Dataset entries

—————

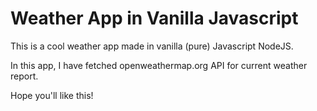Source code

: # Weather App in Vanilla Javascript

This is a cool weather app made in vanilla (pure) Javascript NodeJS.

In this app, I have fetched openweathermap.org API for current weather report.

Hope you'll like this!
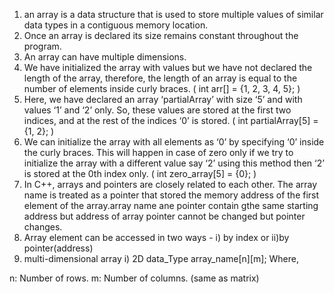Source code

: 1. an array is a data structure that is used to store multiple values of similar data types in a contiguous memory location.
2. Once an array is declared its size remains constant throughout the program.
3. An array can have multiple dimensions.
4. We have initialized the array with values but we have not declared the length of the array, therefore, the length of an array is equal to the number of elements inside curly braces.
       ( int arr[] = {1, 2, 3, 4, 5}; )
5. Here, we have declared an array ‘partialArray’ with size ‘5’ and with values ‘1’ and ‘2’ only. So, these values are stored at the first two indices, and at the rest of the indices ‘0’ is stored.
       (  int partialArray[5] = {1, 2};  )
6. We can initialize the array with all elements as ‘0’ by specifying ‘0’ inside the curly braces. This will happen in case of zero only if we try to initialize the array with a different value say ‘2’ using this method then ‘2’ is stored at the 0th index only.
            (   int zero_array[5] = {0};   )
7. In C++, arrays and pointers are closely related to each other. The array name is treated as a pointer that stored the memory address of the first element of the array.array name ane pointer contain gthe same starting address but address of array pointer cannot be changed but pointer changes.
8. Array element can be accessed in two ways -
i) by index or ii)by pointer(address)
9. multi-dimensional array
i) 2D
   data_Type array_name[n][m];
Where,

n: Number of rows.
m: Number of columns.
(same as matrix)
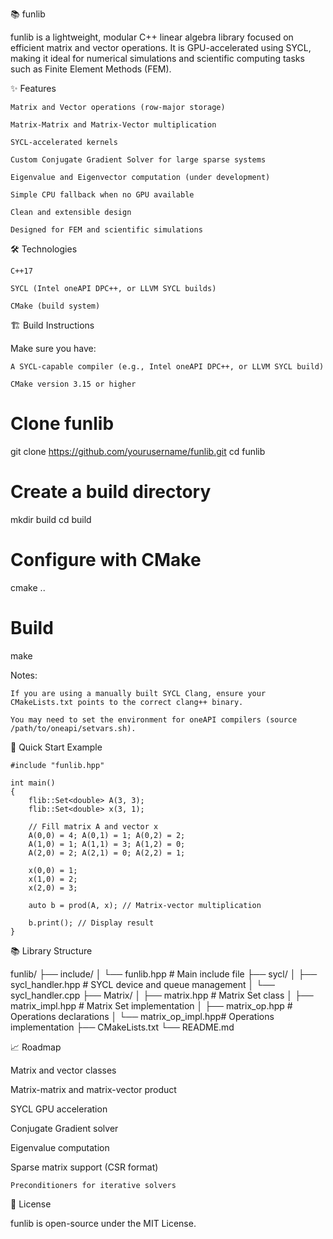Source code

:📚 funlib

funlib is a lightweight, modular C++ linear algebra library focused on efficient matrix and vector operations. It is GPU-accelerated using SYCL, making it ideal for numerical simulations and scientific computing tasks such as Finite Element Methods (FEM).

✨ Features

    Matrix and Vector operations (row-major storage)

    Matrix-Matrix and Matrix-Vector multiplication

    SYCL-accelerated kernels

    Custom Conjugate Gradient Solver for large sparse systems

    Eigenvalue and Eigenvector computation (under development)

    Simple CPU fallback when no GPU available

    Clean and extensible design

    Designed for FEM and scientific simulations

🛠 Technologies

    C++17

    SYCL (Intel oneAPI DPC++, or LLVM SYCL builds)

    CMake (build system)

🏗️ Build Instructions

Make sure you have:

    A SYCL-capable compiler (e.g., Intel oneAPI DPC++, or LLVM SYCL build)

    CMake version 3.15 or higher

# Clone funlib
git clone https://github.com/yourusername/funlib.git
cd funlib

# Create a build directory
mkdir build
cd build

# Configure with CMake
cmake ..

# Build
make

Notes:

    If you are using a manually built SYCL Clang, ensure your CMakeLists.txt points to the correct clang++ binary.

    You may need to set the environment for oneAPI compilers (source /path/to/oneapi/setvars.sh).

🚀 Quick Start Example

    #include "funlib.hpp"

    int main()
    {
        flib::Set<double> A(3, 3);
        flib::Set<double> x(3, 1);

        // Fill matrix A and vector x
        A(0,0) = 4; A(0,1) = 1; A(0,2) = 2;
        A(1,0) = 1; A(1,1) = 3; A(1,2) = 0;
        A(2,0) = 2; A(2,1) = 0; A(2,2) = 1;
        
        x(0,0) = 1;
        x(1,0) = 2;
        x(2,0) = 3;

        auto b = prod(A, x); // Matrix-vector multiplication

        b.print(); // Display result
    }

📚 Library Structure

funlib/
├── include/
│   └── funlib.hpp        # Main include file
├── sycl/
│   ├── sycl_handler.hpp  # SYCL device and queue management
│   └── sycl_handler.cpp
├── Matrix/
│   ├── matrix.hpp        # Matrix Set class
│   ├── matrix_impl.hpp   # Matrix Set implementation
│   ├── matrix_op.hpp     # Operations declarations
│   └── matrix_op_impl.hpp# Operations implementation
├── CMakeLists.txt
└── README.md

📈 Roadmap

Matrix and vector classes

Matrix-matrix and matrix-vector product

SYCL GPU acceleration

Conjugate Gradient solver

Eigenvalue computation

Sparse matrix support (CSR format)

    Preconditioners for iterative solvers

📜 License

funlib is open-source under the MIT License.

—————

Task item: Starting at the line that holds "Preconditioners for iterative solvers", set down each line exactly through the last line of the records above, and no others.

Response to this task:
    Preconditioners for iterative solvers

📜 License

funlib is open-source under the MIT License.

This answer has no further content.